The result should be every line in the material below containing the string "width".

> Provided information
***

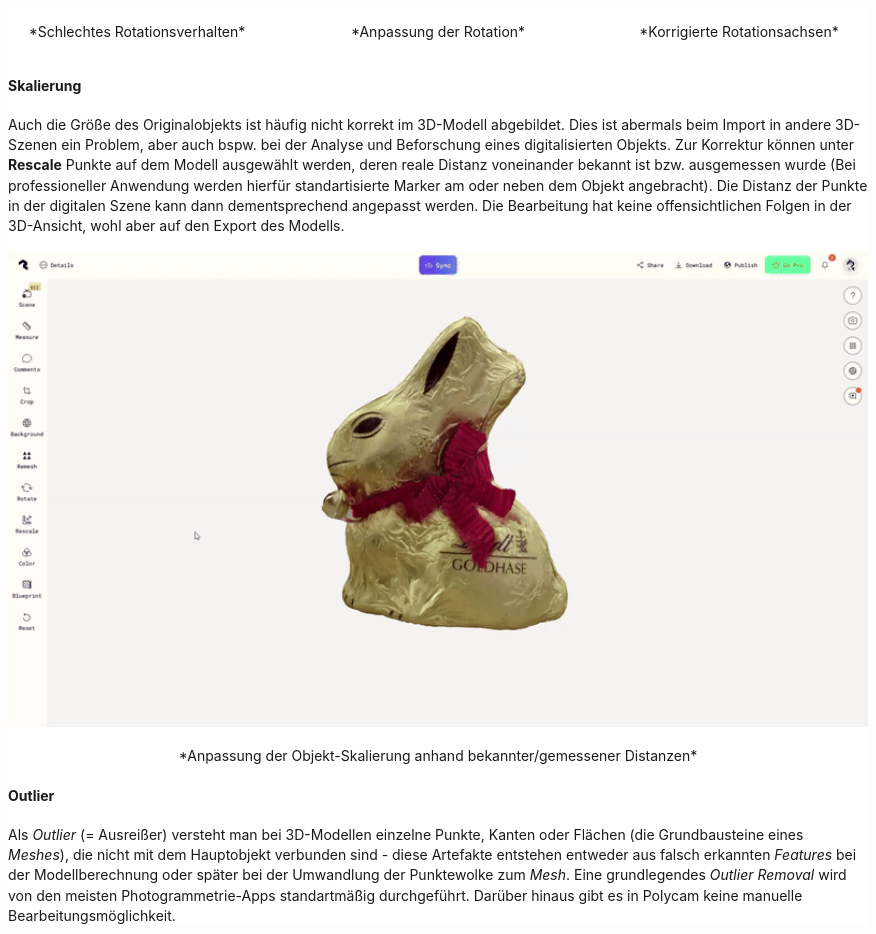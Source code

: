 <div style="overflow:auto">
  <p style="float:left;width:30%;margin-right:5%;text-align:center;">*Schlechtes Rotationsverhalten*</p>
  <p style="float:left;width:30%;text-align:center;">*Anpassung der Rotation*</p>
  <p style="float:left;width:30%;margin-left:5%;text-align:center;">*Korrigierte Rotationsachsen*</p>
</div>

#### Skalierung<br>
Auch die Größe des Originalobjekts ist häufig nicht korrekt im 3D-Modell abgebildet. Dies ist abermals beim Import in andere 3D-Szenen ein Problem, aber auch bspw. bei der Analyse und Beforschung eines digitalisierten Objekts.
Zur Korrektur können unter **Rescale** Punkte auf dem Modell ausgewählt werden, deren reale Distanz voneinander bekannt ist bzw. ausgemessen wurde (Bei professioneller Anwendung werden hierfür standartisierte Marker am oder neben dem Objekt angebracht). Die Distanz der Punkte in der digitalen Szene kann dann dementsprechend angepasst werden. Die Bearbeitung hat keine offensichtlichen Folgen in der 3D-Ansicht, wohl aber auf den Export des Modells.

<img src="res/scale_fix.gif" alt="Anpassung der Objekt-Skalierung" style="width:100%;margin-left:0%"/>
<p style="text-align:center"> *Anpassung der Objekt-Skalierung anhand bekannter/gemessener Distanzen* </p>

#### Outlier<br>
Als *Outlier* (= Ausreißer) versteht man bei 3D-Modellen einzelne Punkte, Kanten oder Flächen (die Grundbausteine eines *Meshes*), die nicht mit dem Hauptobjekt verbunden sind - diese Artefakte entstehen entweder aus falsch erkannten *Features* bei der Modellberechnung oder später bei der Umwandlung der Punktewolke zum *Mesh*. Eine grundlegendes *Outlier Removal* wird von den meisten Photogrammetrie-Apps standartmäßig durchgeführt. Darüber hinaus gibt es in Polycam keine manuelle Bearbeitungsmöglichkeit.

***

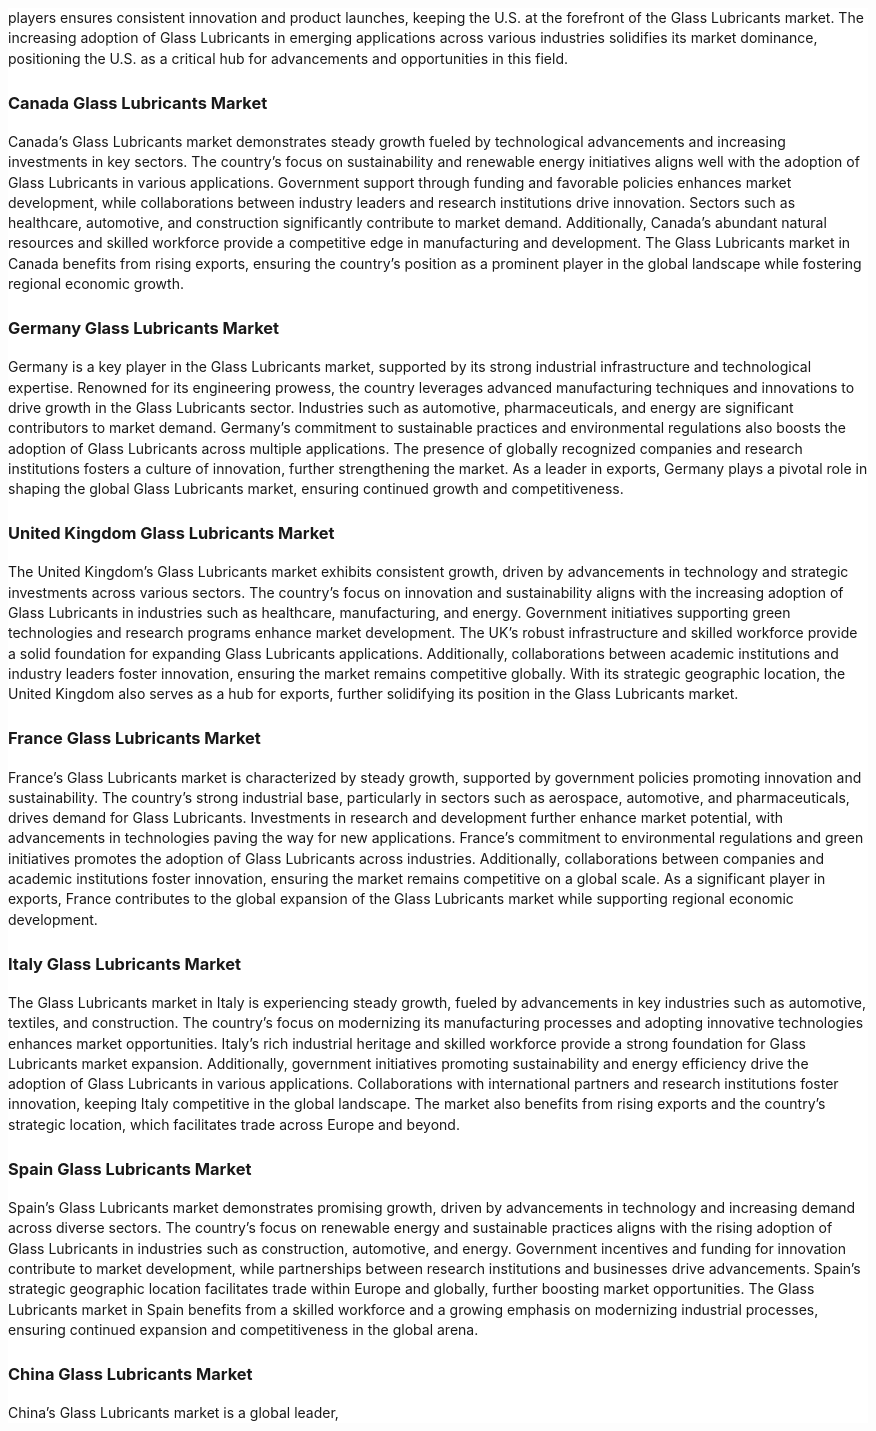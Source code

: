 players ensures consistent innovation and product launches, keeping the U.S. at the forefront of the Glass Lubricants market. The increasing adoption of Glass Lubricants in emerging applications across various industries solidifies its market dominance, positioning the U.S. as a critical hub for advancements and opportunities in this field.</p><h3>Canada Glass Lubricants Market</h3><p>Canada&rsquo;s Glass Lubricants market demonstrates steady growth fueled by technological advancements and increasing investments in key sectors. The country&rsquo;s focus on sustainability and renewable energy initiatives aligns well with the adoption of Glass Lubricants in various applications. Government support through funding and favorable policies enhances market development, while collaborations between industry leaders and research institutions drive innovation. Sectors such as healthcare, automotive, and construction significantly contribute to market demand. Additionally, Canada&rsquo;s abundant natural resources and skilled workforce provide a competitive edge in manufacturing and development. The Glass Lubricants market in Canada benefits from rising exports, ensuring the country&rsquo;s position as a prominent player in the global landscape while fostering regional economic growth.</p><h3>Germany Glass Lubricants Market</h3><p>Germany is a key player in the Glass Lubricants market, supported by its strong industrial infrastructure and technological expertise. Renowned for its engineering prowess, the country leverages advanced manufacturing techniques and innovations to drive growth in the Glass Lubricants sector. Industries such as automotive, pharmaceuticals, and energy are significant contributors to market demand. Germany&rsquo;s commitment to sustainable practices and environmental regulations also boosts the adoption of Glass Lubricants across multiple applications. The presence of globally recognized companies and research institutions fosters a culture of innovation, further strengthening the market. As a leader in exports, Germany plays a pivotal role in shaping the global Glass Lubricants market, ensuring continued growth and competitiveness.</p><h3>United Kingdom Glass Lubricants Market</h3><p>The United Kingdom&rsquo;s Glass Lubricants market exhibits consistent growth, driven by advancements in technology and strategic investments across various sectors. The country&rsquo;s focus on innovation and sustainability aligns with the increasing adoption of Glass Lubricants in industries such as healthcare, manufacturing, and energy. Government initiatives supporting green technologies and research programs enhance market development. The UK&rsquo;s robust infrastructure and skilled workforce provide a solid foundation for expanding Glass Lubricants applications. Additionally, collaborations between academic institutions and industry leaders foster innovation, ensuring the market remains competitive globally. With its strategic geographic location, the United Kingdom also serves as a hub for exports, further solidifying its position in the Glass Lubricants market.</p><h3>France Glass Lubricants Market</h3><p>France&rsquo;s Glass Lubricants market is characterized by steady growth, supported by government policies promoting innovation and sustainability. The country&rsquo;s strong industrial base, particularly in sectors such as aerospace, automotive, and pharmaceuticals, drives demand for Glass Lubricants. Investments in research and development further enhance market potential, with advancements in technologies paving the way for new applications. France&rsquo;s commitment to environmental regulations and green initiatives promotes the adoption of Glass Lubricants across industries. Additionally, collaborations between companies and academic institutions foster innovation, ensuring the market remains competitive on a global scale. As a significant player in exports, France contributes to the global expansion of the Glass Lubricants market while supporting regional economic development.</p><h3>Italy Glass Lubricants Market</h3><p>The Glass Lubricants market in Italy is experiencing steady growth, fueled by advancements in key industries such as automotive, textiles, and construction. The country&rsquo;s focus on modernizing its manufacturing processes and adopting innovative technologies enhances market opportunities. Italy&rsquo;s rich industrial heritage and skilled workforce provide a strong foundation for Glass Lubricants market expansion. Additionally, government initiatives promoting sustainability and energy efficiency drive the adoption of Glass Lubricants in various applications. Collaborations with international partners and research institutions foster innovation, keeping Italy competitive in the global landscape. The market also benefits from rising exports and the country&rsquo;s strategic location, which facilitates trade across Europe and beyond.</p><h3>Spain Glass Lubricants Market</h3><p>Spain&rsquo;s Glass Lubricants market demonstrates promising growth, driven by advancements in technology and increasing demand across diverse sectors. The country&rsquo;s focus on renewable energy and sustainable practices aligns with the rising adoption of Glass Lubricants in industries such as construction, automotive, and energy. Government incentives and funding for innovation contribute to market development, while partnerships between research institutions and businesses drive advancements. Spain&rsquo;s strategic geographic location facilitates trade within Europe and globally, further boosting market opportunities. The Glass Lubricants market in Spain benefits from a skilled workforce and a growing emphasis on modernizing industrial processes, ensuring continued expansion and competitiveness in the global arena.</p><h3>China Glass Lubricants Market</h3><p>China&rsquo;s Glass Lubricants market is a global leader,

***

> Result for this exercise
  <p style="float:left;width:30%;margin-right:5%;text-align:center;">*Schlechtes Rotationsverhalten*</p>
  <p style="float:left;width:30%;text-align:center;">*Anpassung der Rotation*</p>
  <p style="float:left;width:30%;margin-left:5%;text-align:center;">*Korrigierte Rotationsachsen*</p>
<img src="res/scale_fix.gif" alt="Anpassung der Objekt-Skalierung" style="width:100%;margin-left:0%"/>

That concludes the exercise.